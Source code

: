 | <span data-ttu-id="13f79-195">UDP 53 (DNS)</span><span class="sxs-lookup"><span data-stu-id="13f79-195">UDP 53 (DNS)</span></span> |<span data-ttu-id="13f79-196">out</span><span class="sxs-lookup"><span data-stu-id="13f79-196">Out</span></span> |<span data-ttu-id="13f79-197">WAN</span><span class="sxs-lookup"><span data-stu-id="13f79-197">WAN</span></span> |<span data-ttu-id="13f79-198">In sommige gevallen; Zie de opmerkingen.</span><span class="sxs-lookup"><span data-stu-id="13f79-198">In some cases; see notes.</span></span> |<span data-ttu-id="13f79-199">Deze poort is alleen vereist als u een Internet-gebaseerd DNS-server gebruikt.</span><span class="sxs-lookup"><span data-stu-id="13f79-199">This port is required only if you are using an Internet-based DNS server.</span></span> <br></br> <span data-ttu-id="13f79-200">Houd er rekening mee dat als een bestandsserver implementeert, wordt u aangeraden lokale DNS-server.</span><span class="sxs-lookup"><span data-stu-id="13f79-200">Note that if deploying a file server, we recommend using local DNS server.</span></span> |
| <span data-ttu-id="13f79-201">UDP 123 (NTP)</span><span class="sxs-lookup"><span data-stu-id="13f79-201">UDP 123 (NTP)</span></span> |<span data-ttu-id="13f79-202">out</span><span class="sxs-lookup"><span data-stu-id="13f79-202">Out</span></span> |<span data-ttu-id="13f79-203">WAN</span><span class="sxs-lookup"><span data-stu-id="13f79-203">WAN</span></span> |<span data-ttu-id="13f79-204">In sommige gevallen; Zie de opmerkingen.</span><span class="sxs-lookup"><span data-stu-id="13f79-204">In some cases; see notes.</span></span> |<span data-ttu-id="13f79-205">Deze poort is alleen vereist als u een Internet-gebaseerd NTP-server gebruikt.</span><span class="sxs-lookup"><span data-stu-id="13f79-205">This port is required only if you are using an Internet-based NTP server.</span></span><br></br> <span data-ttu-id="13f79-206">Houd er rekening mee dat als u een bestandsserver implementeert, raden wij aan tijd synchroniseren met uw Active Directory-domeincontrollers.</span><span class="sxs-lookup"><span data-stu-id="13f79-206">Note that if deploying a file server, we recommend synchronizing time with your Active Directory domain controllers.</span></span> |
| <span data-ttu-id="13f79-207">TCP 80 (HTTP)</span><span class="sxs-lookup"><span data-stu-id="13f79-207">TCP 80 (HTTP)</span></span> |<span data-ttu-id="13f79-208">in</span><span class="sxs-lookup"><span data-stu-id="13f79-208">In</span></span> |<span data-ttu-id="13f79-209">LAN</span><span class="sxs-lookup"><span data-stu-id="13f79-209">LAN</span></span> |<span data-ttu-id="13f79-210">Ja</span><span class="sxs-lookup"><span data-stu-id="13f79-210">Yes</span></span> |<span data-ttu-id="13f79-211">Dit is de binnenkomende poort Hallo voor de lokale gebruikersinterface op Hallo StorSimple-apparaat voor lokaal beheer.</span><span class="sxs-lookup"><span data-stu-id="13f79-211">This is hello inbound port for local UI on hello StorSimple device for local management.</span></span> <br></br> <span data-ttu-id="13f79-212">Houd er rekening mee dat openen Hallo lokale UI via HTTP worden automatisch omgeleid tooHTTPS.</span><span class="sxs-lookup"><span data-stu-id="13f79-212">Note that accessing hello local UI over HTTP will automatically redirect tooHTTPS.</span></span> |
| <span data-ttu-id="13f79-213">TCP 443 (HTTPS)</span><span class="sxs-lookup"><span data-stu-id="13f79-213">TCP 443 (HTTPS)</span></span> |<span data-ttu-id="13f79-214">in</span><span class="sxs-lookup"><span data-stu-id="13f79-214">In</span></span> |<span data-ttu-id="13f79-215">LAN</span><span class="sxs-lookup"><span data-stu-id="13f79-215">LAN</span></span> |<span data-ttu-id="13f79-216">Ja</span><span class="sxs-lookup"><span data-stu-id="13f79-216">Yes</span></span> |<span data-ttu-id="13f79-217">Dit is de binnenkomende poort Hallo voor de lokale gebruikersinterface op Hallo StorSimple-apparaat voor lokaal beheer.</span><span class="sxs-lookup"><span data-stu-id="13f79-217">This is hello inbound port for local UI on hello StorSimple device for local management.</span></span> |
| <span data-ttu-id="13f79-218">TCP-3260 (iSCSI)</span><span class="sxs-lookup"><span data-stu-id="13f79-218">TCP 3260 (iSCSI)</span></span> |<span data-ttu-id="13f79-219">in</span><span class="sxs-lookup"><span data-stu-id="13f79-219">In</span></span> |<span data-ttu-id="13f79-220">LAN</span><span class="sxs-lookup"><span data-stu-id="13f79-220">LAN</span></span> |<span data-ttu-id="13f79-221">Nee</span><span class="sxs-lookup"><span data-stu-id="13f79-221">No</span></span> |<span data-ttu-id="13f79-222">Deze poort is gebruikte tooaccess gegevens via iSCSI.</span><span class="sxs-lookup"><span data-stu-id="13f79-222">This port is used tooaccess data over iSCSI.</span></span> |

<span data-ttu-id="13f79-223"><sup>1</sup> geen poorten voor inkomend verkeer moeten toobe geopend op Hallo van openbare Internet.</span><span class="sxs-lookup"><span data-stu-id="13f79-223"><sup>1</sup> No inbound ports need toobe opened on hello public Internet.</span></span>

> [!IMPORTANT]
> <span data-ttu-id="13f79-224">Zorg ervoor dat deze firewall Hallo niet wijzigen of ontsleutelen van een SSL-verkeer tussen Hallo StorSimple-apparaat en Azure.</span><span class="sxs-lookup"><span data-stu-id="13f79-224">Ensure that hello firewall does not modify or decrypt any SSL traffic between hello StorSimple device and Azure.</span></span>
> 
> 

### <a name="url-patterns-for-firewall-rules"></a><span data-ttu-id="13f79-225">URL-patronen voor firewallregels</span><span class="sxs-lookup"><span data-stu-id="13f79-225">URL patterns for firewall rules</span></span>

--

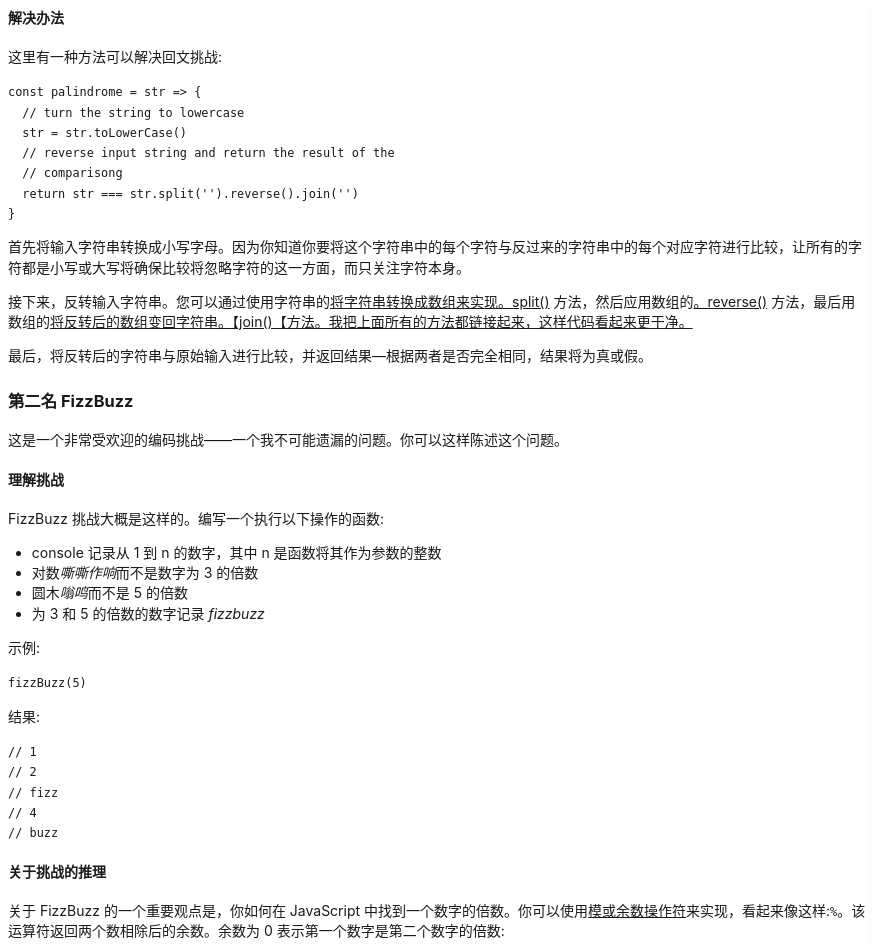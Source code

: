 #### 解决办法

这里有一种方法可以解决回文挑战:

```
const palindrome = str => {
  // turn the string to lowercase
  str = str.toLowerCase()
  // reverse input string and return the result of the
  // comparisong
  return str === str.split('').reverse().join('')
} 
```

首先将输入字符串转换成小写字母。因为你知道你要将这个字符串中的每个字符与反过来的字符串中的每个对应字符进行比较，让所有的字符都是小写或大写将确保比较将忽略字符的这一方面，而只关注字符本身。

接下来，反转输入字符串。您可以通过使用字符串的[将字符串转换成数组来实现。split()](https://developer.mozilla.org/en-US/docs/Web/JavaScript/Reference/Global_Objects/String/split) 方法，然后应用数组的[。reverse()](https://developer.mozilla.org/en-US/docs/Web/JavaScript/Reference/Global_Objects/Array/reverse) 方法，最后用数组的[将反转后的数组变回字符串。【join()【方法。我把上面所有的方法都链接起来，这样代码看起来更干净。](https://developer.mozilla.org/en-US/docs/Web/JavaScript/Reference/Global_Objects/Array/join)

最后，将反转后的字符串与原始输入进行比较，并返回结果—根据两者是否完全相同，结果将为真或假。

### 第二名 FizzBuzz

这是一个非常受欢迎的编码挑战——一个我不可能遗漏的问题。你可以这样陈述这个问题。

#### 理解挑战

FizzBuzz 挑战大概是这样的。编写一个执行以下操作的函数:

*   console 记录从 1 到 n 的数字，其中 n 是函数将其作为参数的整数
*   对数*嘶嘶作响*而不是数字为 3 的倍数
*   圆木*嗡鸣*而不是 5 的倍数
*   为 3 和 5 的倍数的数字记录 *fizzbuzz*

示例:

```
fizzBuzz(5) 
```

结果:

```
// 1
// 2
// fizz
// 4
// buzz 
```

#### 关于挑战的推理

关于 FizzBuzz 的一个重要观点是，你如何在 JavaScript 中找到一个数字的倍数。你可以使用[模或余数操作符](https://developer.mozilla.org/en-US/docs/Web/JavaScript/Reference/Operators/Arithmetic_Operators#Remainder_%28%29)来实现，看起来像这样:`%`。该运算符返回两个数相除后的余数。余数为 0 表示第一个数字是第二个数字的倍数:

▸ What is expected
Show all lines in the entries above where the string "verkeer" appears.

▸ Your solution
<span data-ttu-id="13f79-223"><sup>1</sup> geen poorten voor inkomend verkeer moeten toobe geopend op Hallo van openbare Internet.</span><span class="sxs-lookup"><span data-stu-id="13f79-223"><sup>1</sup> No inbound ports need toobe opened on hello public Internet.</span></span>
> <span data-ttu-id="13f79-224">Zorg ervoor dat deze firewall Hallo niet wijzigen of ontsleutelen van een SSL-verkeer tussen Hallo StorSimple-apparaat en Azure.</span><span class="sxs-lookup"><span data-stu-id="13f79-224">Ensure that hello firewall does not modify or decrypt any SSL traffic between hello StorSimple device and Azure.</span></span>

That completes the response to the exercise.